Bukarest (ADZ) - Im ersten Monat des Jahres wurden im Vorjahresvergleich Rückgänge in der Industrieproduktion sowie bei der Kaufkraft des Durchschnittslohns verzeichnet. Nach kürzlich aufgezeigten Abnahmen im Einzel- und Außenhandel, deuten am Freitag veröffentlichte Daten des Nationalen Statistikamtes (INS) auf weitere Schrumpfungen in der Wirtschaft hin.
Demnach lag die Industrie im Januar 2026 (saison- und arbeitstagbereinigt) 3,8 Prozent unter dem Niveau im Januar des Vorjahres. Dabei ist die verarbeitende Industrie mit 6,0 Prozent am stärksten gesunken, die Rohstoffförderung war 1,5 Prozent im Minus und bei Produktion und Zulieferung von Strom, Gas und Fernwärme wurde ein Zuwachs von 7,9 Prozent verzeichnet. Gegen-über Dezember 2025 ist die Industrie (bereinigt) um 3,3 Prozent geschrumpft.
Außerdem sinkt die Kaufkraft weiter: Im Januar war der monatliche Durchschnittslohn mit 5518 Lei netto nominell 3,6 Prozent höher als vor einem Jahr. Unter Berücksichtigung der Inflation ist die Kaufkraft allerdings um 5,5 Prozent gesunken. Nominell sind u. a. die Löhne im Bildungswesen, in der öffentlichen Verwaltung sowie im Telekommunikationssektor gesunken.
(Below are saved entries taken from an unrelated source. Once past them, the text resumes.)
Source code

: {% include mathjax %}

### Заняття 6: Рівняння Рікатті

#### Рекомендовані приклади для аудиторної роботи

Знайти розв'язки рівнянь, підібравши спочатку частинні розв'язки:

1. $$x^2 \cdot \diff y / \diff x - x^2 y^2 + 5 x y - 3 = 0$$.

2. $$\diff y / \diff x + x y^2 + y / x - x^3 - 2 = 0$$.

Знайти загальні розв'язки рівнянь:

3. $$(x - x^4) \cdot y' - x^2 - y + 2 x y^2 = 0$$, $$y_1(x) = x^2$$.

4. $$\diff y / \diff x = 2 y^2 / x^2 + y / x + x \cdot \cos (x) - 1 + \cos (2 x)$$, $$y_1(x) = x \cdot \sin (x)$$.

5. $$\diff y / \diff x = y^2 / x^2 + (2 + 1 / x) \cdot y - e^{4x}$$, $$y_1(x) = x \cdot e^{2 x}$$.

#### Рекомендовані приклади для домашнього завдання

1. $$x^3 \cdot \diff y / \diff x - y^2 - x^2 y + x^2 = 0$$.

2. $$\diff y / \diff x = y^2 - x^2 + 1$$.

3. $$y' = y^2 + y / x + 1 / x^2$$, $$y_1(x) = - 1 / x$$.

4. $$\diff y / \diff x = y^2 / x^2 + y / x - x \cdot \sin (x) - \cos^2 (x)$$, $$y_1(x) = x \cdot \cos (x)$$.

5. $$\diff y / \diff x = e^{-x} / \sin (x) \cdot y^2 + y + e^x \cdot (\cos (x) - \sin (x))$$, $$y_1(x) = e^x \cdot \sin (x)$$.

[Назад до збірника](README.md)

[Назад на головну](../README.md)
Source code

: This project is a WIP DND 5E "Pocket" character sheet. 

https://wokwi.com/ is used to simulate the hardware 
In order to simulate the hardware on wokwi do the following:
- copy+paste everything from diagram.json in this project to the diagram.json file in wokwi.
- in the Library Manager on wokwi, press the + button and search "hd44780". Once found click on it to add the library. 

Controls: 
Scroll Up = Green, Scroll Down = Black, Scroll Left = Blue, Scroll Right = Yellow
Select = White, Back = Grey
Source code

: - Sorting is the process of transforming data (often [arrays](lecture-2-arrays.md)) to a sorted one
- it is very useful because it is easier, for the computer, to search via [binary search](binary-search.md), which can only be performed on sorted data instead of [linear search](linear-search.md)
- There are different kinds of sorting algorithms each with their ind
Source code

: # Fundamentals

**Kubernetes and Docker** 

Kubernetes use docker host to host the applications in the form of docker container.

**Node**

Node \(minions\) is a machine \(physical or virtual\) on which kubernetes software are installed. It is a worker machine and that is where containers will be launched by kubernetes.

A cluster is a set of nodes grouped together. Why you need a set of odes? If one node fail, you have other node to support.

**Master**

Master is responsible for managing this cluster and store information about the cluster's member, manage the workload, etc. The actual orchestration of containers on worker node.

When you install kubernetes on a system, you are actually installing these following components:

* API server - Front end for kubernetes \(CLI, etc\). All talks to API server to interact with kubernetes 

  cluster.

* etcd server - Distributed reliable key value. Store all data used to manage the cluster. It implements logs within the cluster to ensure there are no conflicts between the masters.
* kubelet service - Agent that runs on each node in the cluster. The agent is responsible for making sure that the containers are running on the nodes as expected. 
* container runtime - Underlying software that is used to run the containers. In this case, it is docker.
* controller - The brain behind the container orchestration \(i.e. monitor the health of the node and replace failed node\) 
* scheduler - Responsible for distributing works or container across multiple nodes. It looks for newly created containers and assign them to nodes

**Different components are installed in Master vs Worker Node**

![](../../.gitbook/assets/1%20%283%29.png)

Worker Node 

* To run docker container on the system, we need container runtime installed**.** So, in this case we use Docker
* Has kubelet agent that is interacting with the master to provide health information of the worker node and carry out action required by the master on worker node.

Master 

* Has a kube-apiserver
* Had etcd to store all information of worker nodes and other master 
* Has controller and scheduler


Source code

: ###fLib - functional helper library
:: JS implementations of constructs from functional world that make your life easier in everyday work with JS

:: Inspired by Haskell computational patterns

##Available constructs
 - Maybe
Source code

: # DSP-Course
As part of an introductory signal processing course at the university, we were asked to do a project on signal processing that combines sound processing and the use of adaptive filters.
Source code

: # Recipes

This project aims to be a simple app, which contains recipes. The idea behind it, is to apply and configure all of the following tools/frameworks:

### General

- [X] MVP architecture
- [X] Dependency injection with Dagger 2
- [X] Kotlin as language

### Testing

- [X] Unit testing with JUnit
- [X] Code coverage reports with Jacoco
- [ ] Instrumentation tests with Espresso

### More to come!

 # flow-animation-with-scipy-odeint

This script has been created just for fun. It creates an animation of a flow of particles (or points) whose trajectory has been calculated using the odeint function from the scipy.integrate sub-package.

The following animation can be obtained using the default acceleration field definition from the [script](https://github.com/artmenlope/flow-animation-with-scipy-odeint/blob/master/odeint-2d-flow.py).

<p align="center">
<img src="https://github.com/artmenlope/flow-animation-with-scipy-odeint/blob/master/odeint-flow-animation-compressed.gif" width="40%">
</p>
Das Statistikamt teilt in den veröffentlichten Daten seit diesem Jahr die Arbeitsbereiche detaillierter als bisher auf. Kleiderherstellung (Nettodurchschnittslohn 3273 Lei monatlich) und Hotel- und Gastgewerbe (3592 Lei) sind damit nicht mehr die Sektoren mit den niedrigsten Einkommen: in Fischerei (2993 Lei), Sozialhilfe ohne Unterkunft (2948 Lei) sowie in der Kategorie andere Dienstleistungen (2871 Lei) werden Durchschnittslöhne unter 3000 Lei gezahlt. Weit darüber liegt das Nettoeinkommen für Programmierer und IT-Fachkräfte: im Durchschnitt werden in diesem Bereich 12.801 Lei monatlich verdient.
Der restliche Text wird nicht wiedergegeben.